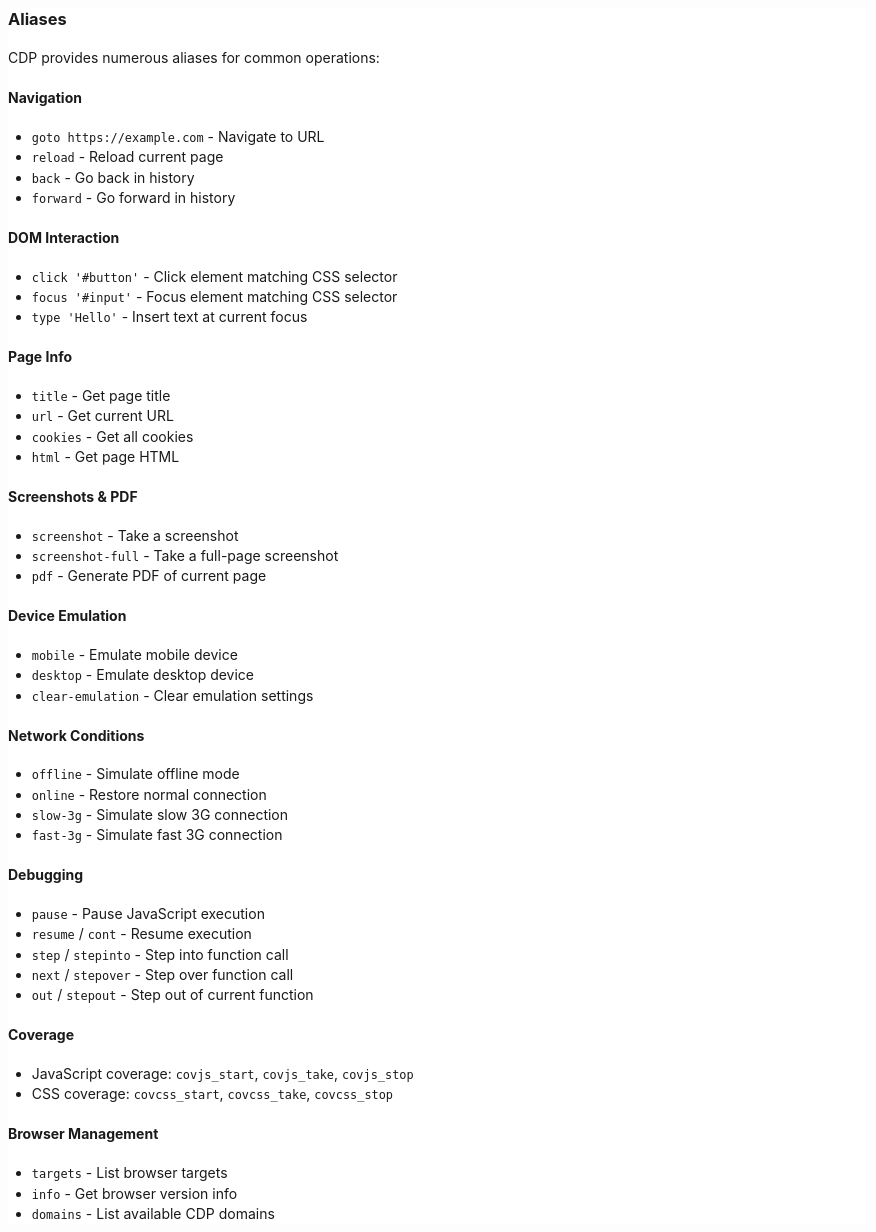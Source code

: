 ### Aliases

CDP provides numerous aliases for common operations:

#### Navigation
- `goto https://example.com` - Navigate to URL
- `reload` - Reload current page
- `back` - Go back in history 
- `forward` - Go forward in history

#### DOM Interaction
- `click '#button'` - Click element matching CSS selector
- `focus '#input'` - Focus element matching CSS selector
- `type 'Hello'` - Insert text at current focus

#### Page Info
- `title` - Get page title
- `url` - Get current URL
- `cookies` - Get all cookies
- `html` - Get page HTML

#### Screenshots & PDF
- `screenshot` - Take a screenshot
- `screenshot-full` - Take a full-page screenshot
- `pdf` - Generate PDF of current page

#### Device Emulation
- `mobile` - Emulate mobile device
- `desktop` - Emulate desktop device
- `clear-emulation` - Clear emulation settings

#### Network Conditions
- `offline` - Simulate offline mode
- `online` - Restore normal connection
- `slow-3g` - Simulate slow 3G connection
- `fast-3g` - Simulate fast 3G connection

#### Debugging
- `pause` - Pause JavaScript execution
- `resume` / `cont` - Resume execution
- `step` / `stepinto` - Step into function call
- `next` / `stepover` - Step over function call
- `out` / `stepout` - Step out of current function

#### Coverage
- JavaScript coverage: `covjs_start`, `covjs_take`, `covjs_stop`
- CSS coverage: `covcss_start`, `covcss_take`, `covcss_stop`

#### Browser Management
- `targets` - List browser targets
- `info` - Get browser version info
- `domains` - List available CDP domains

....

EXERCISE AIM:
Look through the entries above. Copy out every line holding the word "execution".

RESPONSE BELOW:
- `pause` - Pause JavaScript execution
- `resume` / `cont` - Resume execution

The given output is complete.